Drug Monkey and Physioprof:
I follow your blog quite a bit. I am writing with the hopes that you can publicize something that has happened to me and others that I find ethically egregious and could happen to other NIH-funded scientists. I will give you the short story, but if you want all the sordid details, I can share them with you.
I am an assistant professor (about 3 years into starting my lab) at a research university. On Monday of this week, I received an email from a freedom of information act specialist saying that a secretary at another research university had requested a copy of my recently funded R01 and that I had 5 days to comply. I called the secretary (who was requesting for an anonymous physician) and explained to her that there was a ton of unpublished data and a research plan for the lab that I thought when writing was confidential. I then offered to send her the grant in its entirety without government involvement if she would have the physician send me an email promising to keep it confidential. I should point out that I am very good about sharing reagents and have given out my grants (funded R01, R21, R03 and foundation grants) to others with the agreement that they stay confidential. Two days after my phone call (and subsequent email), this secretary sent a very curt email saying that they “preferred to go through the freedom of information act.”

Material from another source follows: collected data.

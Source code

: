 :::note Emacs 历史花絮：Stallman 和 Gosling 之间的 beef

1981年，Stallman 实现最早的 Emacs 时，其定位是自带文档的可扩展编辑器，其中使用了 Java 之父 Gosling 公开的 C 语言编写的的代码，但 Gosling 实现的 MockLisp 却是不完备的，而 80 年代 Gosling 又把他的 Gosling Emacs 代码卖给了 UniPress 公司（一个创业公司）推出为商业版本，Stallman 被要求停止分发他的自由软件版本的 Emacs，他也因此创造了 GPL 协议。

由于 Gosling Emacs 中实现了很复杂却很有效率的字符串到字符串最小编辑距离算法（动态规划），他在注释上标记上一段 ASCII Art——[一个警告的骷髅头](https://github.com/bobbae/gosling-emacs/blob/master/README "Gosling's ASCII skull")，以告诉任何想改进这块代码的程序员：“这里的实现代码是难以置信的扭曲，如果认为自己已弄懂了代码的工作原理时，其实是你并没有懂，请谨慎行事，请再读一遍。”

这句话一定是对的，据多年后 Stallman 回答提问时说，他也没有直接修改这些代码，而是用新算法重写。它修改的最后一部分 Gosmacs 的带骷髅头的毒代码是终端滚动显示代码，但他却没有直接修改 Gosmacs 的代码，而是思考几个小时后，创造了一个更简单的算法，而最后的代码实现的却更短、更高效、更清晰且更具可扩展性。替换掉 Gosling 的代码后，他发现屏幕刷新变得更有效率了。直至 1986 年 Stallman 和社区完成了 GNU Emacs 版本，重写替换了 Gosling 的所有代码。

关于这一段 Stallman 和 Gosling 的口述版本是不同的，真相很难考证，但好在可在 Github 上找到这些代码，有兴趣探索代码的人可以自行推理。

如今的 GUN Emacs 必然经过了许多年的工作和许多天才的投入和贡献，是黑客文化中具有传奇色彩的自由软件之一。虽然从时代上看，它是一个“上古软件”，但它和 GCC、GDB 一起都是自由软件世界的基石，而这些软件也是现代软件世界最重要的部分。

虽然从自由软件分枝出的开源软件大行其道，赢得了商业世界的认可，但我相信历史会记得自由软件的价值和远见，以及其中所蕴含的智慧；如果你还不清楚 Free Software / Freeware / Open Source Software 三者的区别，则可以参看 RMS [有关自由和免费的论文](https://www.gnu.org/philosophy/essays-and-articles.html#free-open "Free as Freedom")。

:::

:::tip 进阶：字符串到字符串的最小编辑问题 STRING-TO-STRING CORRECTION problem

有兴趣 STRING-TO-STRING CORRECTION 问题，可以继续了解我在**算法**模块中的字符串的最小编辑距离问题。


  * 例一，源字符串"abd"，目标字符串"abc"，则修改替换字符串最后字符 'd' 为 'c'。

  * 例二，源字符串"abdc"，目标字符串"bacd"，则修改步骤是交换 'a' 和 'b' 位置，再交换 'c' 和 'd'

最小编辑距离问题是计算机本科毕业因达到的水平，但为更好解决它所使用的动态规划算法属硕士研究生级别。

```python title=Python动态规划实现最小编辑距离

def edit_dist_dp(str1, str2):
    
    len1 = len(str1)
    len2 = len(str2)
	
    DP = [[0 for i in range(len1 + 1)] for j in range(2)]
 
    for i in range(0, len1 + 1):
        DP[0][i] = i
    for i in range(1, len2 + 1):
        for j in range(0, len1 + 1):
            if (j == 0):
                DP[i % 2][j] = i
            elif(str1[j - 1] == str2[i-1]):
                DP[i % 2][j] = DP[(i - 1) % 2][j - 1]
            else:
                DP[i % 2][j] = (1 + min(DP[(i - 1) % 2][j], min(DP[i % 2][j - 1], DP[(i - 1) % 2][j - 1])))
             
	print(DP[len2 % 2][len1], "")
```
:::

At this point, I got nervous. I called the FOIA specialist and found out that I could redact portions of my grant but my PO would have to approve the redactions. I found out that this mechanism for obtaining grants is typically used by animal rights activists and labor unions (trying to unionize technicians), but is incredibly rare for competitors to try to do this. In asking, none of the senior faculty in my department or at the research institution where I did my post-doc had ever had this happen to them. I also found out from the FOIA specialist that 2 other grants from other investigators had been requested. One awarded to an investigator at another research university had come while he was out of town, and the NIH sent it out in its entirety. In his email correspondence to me, this investigator was very upset and was receiving little support from his school. He wrote that the only thing he knew to do was to spend the summer writing half-finished papers.
After receiving his email, I contacted my Dean. He has been incredibly supportive and the school has found a pitbull of a lawyer for me in their general counsel’s office. We are fighting this vigorously, and beyond the Dean, higher level officials at the school are also involved.
While this request may be technically legal, it is certainly unethical and terribly noncollegial. I still don’t know who the anonymous physician is. Imagine being forced to share your unpublished data and research plan with an anonymous colleague when you wrote the grant with the understanding it would stay confidential!
I would very much like you guys to highlight this situation on your blog to let others know (a) this can be done and (b) this can be fought.